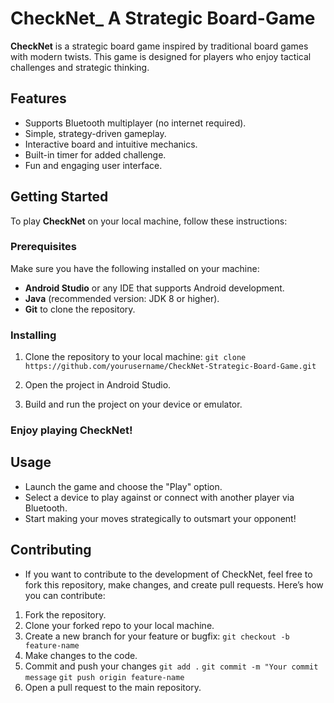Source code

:# CheckNet_ A Strategic Board-Game


**CheckNet** is a strategic board game inspired by traditional board games with modern twists. This game is designed for players who enjoy tactical challenges and strategic thinking. 

## Features
- Supports Bluetooth multiplayer (no internet required).
- Simple, strategy-driven gameplay.
- Interactive board and intuitive mechanics.
- Built-in timer for added challenge.
- Fun and engaging user interface.


## Getting Started

To play **CheckNet** on your local machine, follow these instructions:

### Prerequisites
Make sure you have the following installed on your machine:
- **Android Studio** or any IDE that supports Android development.
- **Java** (recommended version: JDK 8 or higher).
- **Git** to clone the repository.

### Installing

1. Clone the repository to your local machine:
   `git clone https://github.com/yourusername/CheckNet-Strategic-Board-Game.git`

2.  Open the project in Android Studio.

3.  Build and run the project on your device or emulator.

### Enjoy playing CheckNet!

## Usage
- Launch the game and choose the "Play" option.
- Select a device to play against or connect with another player via Bluetooth.
- Start making your moves strategically to outsmart your opponent!
## Contributing
- If you want to contribute to the development of CheckNet, feel free to fork this repository, make changes, and create pull requests. Here’s how you can contribute:

1. Fork the repository.
2. Clone your forked repo to your local machine.
3. Create a new branch for your feature or bugfix:
`git checkout -b feature-name`
4. Make changes to the code.
5. Commit and push your changes
`git add .`
`git commit -m "Your commit message`
`git push origin feature-name
`
6. Open a pull request to the main repository.



   

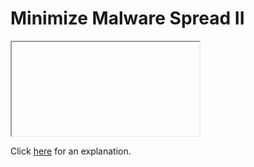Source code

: # Minimize Malware Spread II 

<iframe></iframe>

Click [here](Explanation.md) for an explanation.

*Work instructions*
Find the word "repository" in the entries, then copy out every line that has it.

*Result of this task*
- **Git** to clone the repository.
1. Clone the repository to your local machine:
- If you want to contribute to the development of CheckNet, feel free to fork this repository, make changes, and create pull requests. Here’s how you can contribute:
1. Fork the repository.
6. Open a pull request to the main repository.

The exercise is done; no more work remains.